── Record extracts ──
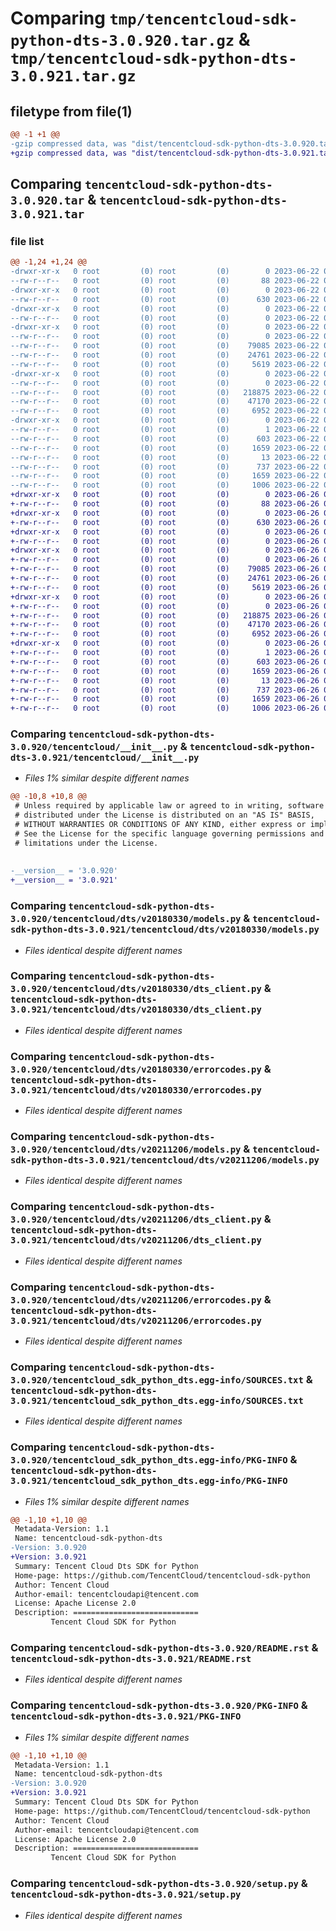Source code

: # Comparing `tmp/tencentcloud-sdk-python-dts-3.0.920.tar.gz` & `tmp/tencentcloud-sdk-python-dts-3.0.921.tar.gz`

## filetype from file(1)

```diff
@@ -1 +1 @@
-gzip compressed data, was "dist/tencentcloud-sdk-python-dts-3.0.920.tar", last modified: Thu Jun 22 00:23:01 2023, max compression
+gzip compressed data, was "dist/tencentcloud-sdk-python-dts-3.0.921.tar", last modified: Mon Jun 26 00:23:16 2023, max compression
```

## Comparing `tencentcloud-sdk-python-dts-3.0.920.tar` & `tencentcloud-sdk-python-dts-3.0.921.tar`

### file list

```diff
@@ -1,24 +1,24 @@
-drwxr-xr-x   0 root         (0) root         (0)        0 2023-06-22 00:23:01.000000 tencentcloud-sdk-python-dts-3.0.920/
--rw-r--r--   0 root         (0) root         (0)       88 2023-06-22 00:23:01.000000 tencentcloud-sdk-python-dts-3.0.920/setup.cfg
-drwxr-xr-x   0 root         (0) root         (0)        0 2023-06-22 00:23:01.000000 tencentcloud-sdk-python-dts-3.0.920/tencentcloud/
--rw-r--r--   0 root         (0) root         (0)      630 2023-06-22 00:23:01.000000 tencentcloud-sdk-python-dts-3.0.920/tencentcloud/__init__.py
-drwxr-xr-x   0 root         (0) root         (0)        0 2023-06-22 00:23:01.000000 tencentcloud-sdk-python-dts-3.0.920/tencentcloud/dts/
--rw-r--r--   0 root         (0) root         (0)        0 2023-06-22 00:23:01.000000 tencentcloud-sdk-python-dts-3.0.920/tencentcloud/dts/__init__.py
-drwxr-xr-x   0 root         (0) root         (0)        0 2023-06-22 00:23:01.000000 tencentcloud-sdk-python-dts-3.0.920/tencentcloud/dts/v20180330/
--rw-r--r--   0 root         (0) root         (0)        0 2023-06-22 00:23:01.000000 tencentcloud-sdk-python-dts-3.0.920/tencentcloud/dts/v20180330/__init__.py
--rw-r--r--   0 root         (0) root         (0)    79085 2023-06-22 00:23:01.000000 tencentcloud-sdk-python-dts-3.0.920/tencentcloud/dts/v20180330/models.py
--rw-r--r--   0 root         (0) root         (0)    24761 2023-06-22 00:23:01.000000 tencentcloud-sdk-python-dts-3.0.920/tencentcloud/dts/v20180330/dts_client.py
--rw-r--r--   0 root         (0) root         (0)     5619 2023-06-22 00:23:01.000000 tencentcloud-sdk-python-dts-3.0.920/tencentcloud/dts/v20180330/errorcodes.py
-drwxr-xr-x   0 root         (0) root         (0)        0 2023-06-22 00:23:01.000000 tencentcloud-sdk-python-dts-3.0.920/tencentcloud/dts/v20211206/
--rw-r--r--   0 root         (0) root         (0)        0 2023-06-22 00:23:01.000000 tencentcloud-sdk-python-dts-3.0.920/tencentcloud/dts/v20211206/__init__.py
--rw-r--r--   0 root         (0) root         (0)   218875 2023-06-22 00:23:01.000000 tencentcloud-sdk-python-dts-3.0.920/tencentcloud/dts/v20211206/models.py
--rw-r--r--   0 root         (0) root         (0)    47170 2023-06-22 00:23:01.000000 tencentcloud-sdk-python-dts-3.0.920/tencentcloud/dts/v20211206/dts_client.py
--rw-r--r--   0 root         (0) root         (0)     6952 2023-06-22 00:23:01.000000 tencentcloud-sdk-python-dts-3.0.920/tencentcloud/dts/v20211206/errorcodes.py
-drwxr-xr-x   0 root         (0) root         (0)        0 2023-06-22 00:23:01.000000 tencentcloud-sdk-python-dts-3.0.920/tencentcloud_sdk_python_dts.egg-info/
--rw-r--r--   0 root         (0) root         (0)        1 2023-06-22 00:23:01.000000 tencentcloud-sdk-python-dts-3.0.920/tencentcloud_sdk_python_dts.egg-info/dependency_links.txt
--rw-r--r--   0 root         (0) root         (0)      603 2023-06-22 00:23:01.000000 tencentcloud-sdk-python-dts-3.0.920/tencentcloud_sdk_python_dts.egg-info/SOURCES.txt
--rw-r--r--   0 root         (0) root         (0)     1659 2023-06-22 00:23:01.000000 tencentcloud-sdk-python-dts-3.0.920/tencentcloud_sdk_python_dts.egg-info/PKG-INFO
--rw-r--r--   0 root         (0) root         (0)       13 2023-06-22 00:23:01.000000 tencentcloud-sdk-python-dts-3.0.920/tencentcloud_sdk_python_dts.egg-info/top_level.txt
--rw-r--r--   0 root         (0) root         (0)      737 2023-06-22 00:23:01.000000 tencentcloud-sdk-python-dts-3.0.920/README.rst
--rw-r--r--   0 root         (0) root         (0)     1659 2023-06-22 00:23:01.000000 tencentcloud-sdk-python-dts-3.0.920/PKG-INFO
--rw-r--r--   0 root         (0) root         (0)     1006 2023-06-22 00:23:01.000000 tencentcloud-sdk-python-dts-3.0.920/setup.py
+drwxr-xr-x   0 root         (0) root         (0)        0 2023-06-26 00:23:16.000000 tencentcloud-sdk-python-dts-3.0.921/
+-rw-r--r--   0 root         (0) root         (0)       88 2023-06-26 00:23:16.000000 tencentcloud-sdk-python-dts-3.0.921/setup.cfg
+drwxr-xr-x   0 root         (0) root         (0)        0 2023-06-26 00:23:16.000000 tencentcloud-sdk-python-dts-3.0.921/tencentcloud/
+-rw-r--r--   0 root         (0) root         (0)      630 2023-06-26 00:23:16.000000 tencentcloud-sdk-python-dts-3.0.921/tencentcloud/__init__.py
+drwxr-xr-x   0 root         (0) root         (0)        0 2023-06-26 00:23:16.000000 tencentcloud-sdk-python-dts-3.0.921/tencentcloud/dts/
+-rw-r--r--   0 root         (0) root         (0)        0 2023-06-26 00:23:16.000000 tencentcloud-sdk-python-dts-3.0.921/tencentcloud/dts/__init__.py
+drwxr-xr-x   0 root         (0) root         (0)        0 2023-06-26 00:23:16.000000 tencentcloud-sdk-python-dts-3.0.921/tencentcloud/dts/v20180330/
+-rw-r--r--   0 root         (0) root         (0)        0 2023-06-26 00:23:16.000000 tencentcloud-sdk-python-dts-3.0.921/tencentcloud/dts/v20180330/__init__.py
+-rw-r--r--   0 root         (0) root         (0)    79085 2023-06-26 00:23:16.000000 tencentcloud-sdk-python-dts-3.0.921/tencentcloud/dts/v20180330/models.py
+-rw-r--r--   0 root         (0) root         (0)    24761 2023-06-26 00:23:16.000000 tencentcloud-sdk-python-dts-3.0.921/tencentcloud/dts/v20180330/dts_client.py
+-rw-r--r--   0 root         (0) root         (0)     5619 2023-06-26 00:23:16.000000 tencentcloud-sdk-python-dts-3.0.921/tencentcloud/dts/v20180330/errorcodes.py
+drwxr-xr-x   0 root         (0) root         (0)        0 2023-06-26 00:23:16.000000 tencentcloud-sdk-python-dts-3.0.921/tencentcloud/dts/v20211206/
+-rw-r--r--   0 root         (0) root         (0)        0 2023-06-26 00:23:16.000000 tencentcloud-sdk-python-dts-3.0.921/tencentcloud/dts/v20211206/__init__.py
+-rw-r--r--   0 root         (0) root         (0)   218875 2023-06-26 00:23:16.000000 tencentcloud-sdk-python-dts-3.0.921/tencentcloud/dts/v20211206/models.py
+-rw-r--r--   0 root         (0) root         (0)    47170 2023-06-26 00:23:16.000000 tencentcloud-sdk-python-dts-3.0.921/tencentcloud/dts/v20211206/dts_client.py
+-rw-r--r--   0 root         (0) root         (0)     6952 2023-06-26 00:23:16.000000 tencentcloud-sdk-python-dts-3.0.921/tencentcloud/dts/v20211206/errorcodes.py
+drwxr-xr-x   0 root         (0) root         (0)        0 2023-06-26 00:23:16.000000 tencentcloud-sdk-python-dts-3.0.921/tencentcloud_sdk_python_dts.egg-info/
+-rw-r--r--   0 root         (0) root         (0)        1 2023-06-26 00:23:16.000000 tencentcloud-sdk-python-dts-3.0.921/tencentcloud_sdk_python_dts.egg-info/dependency_links.txt
+-rw-r--r--   0 root         (0) root         (0)      603 2023-06-26 00:23:16.000000 tencentcloud-sdk-python-dts-3.0.921/tencentcloud_sdk_python_dts.egg-info/SOURCES.txt
+-rw-r--r--   0 root         (0) root         (0)     1659 2023-06-26 00:23:16.000000 tencentcloud-sdk-python-dts-3.0.921/tencentcloud_sdk_python_dts.egg-info/PKG-INFO
+-rw-r--r--   0 root         (0) root         (0)       13 2023-06-26 00:23:16.000000 tencentcloud-sdk-python-dts-3.0.921/tencentcloud_sdk_python_dts.egg-info/top_level.txt
+-rw-r--r--   0 root         (0) root         (0)      737 2023-06-26 00:23:16.000000 tencentcloud-sdk-python-dts-3.0.921/README.rst
+-rw-r--r--   0 root         (0) root         (0)     1659 2023-06-26 00:23:16.000000 tencentcloud-sdk-python-dts-3.0.921/PKG-INFO
+-rw-r--r--   0 root         (0) root         (0)     1006 2023-06-26 00:23:16.000000 tencentcloud-sdk-python-dts-3.0.921/setup.py
```

### Comparing `tencentcloud-sdk-python-dts-3.0.920/tencentcloud/__init__.py` & `tencentcloud-sdk-python-dts-3.0.921/tencentcloud/__init__.py`

 * *Files 1% similar despite different names*

```diff
@@ -10,8 +10,8 @@
 # Unless required by applicable law or agreed to in writing, software
 # distributed under the License is distributed on an "AS IS" BASIS,
 # WITHOUT WARRANTIES OR CONDITIONS OF ANY KIND, either express or implied.
 # See the License for the specific language governing permissions and
 # limitations under the License.
 
 
-__version__ = '3.0.920'
+__version__ = '3.0.921'
```

### Comparing `tencentcloud-sdk-python-dts-3.0.920/tencentcloud/dts/v20180330/models.py` & `tencentcloud-sdk-python-dts-3.0.921/tencentcloud/dts/v20180330/models.py`

 * *Files identical despite different names*

### Comparing `tencentcloud-sdk-python-dts-3.0.920/tencentcloud/dts/v20180330/dts_client.py` & `tencentcloud-sdk-python-dts-3.0.921/tencentcloud/dts/v20180330/dts_client.py`

 * *Files identical despite different names*

### Comparing `tencentcloud-sdk-python-dts-3.0.920/tencentcloud/dts/v20180330/errorcodes.py` & `tencentcloud-sdk-python-dts-3.0.921/tencentcloud/dts/v20180330/errorcodes.py`

 * *Files identical despite different names*

### Comparing `tencentcloud-sdk-python-dts-3.0.920/tencentcloud/dts/v20211206/models.py` & `tencentcloud-sdk-python-dts-3.0.921/tencentcloud/dts/v20211206/models.py`

 * *Files identical despite different names*

### Comparing `tencentcloud-sdk-python-dts-3.0.920/tencentcloud/dts/v20211206/dts_client.py` & `tencentcloud-sdk-python-dts-3.0.921/tencentcloud/dts/v20211206/dts_client.py`

 * *Files identical despite different names*

### Comparing `tencentcloud-sdk-python-dts-3.0.920/tencentcloud/dts/v20211206/errorcodes.py` & `tencentcloud-sdk-python-dts-3.0.921/tencentcloud/dts/v20211206/errorcodes.py`

 * *Files identical despite different names*

### Comparing `tencentcloud-sdk-python-dts-3.0.920/tencentcloud_sdk_python_dts.egg-info/SOURCES.txt` & `tencentcloud-sdk-python-dts-3.0.921/tencentcloud_sdk_python_dts.egg-info/SOURCES.txt`

 * *Files identical despite different names*

### Comparing `tencentcloud-sdk-python-dts-3.0.920/tencentcloud_sdk_python_dts.egg-info/PKG-INFO` & `tencentcloud-sdk-python-dts-3.0.921/tencentcloud_sdk_python_dts.egg-info/PKG-INFO`

 * *Files 1% similar despite different names*

```diff
@@ -1,10 +1,10 @@
 Metadata-Version: 1.1
 Name: tencentcloud-sdk-python-dts
-Version: 3.0.920
+Version: 3.0.921
 Summary: Tencent Cloud Dts SDK for Python
 Home-page: https://github.com/TencentCloud/tencentcloud-sdk-python
 Author: Tencent Cloud
 Author-email: tencentcloudapi@tencent.com
 License: Apache License 2.0
 Description: ============================
         Tencent Cloud SDK for Python
```

### Comparing `tencentcloud-sdk-python-dts-3.0.920/README.rst` & `tencentcloud-sdk-python-dts-3.0.921/README.rst`

 * *Files identical despite different names*

### Comparing `tencentcloud-sdk-python-dts-3.0.920/PKG-INFO` & `tencentcloud-sdk-python-dts-3.0.921/PKG-INFO`

 * *Files 1% similar despite different names*

```diff
@@ -1,10 +1,10 @@
 Metadata-Version: 1.1
 Name: tencentcloud-sdk-python-dts
-Version: 3.0.920
+Version: 3.0.921
 Summary: Tencent Cloud Dts SDK for Python
 Home-page: https://github.com/TencentCloud/tencentcloud-sdk-python
 Author: Tencent Cloud
 Author-email: tencentcloudapi@tencent.com
 License: Apache License 2.0
 Description: ============================
         Tencent Cloud SDK for Python
```

### Comparing `tencentcloud-sdk-python-dts-3.0.920/setup.py` & `tencentcloud-sdk-python-dts-3.0.921/setup.py`

 * *Files identical despite different names*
───
> **Requirement**: Please count how many lines in the preceding records hold the word "modified", then give only that number.

> **Solution to this problem**: 2